__EXERCISE INSTRUCTIONS__
Find the line containing "of a misformed". Reproduce it and every line after it up to the end of the records, exactly as written.

_ _ _

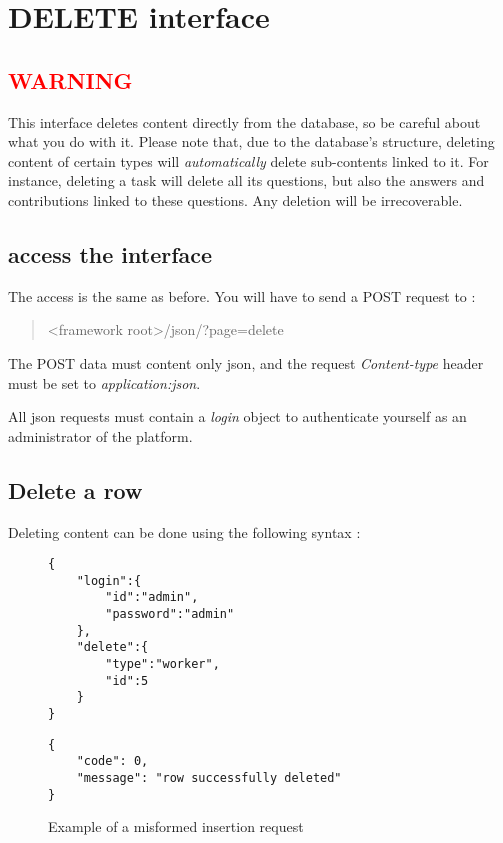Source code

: \documentclass[notitlepage]{report}
\begin{document}
\chapter{DELETE interface}
\section{\textcolor{red}{WARNING}}
This interface deletes content directly from the database, so be careful about what you do with it. Please note that, due to the database's structure, deleting content of certain types will \emph{automatically} delete sub-contents linked to it. For instance, deleting a task will delete all its questions, but also the answers and contributions linked to these questions. Any deletion will be irrecoverable. 
\section{access the interface}
The access is the same as before. You will have to send a POST request to : 
\begin{quote}<framework root>/json/?page=delete\end{quote}
The POST data must content only json, and the request \emph{Content-type} header must be set to \emph{application:json}.

All json requests must contain a \emph{login} object to authenticate yourself as an administrator of the platform.
\section{Delete a row}
Deleting content can be done using the following syntax :
\begin{figure}[h]
\centering
\begin{minipage}{.45\linewidth}
\begin{verbatim}
{
    "login":{   
        "id":"admin",
        "password":"admin"
    },
    "delete":{
        "type":"worker",
        "id":5
    }
}
\end{verbatim}
\end{minipage}
\begin{minipage}{.45\linewidth}
\begin{verbatim}
{
    "code": 0,
    "message": "row successfully deleted"
}
\end{verbatim}
\end{minipage}
\caption{Example of a misformed insertion request}
\end{figure}
\end{document}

_ _ _

__EXERCISE ANSWER__
\caption{Example of a misformed insertion request}
\end{figure}
\end{document}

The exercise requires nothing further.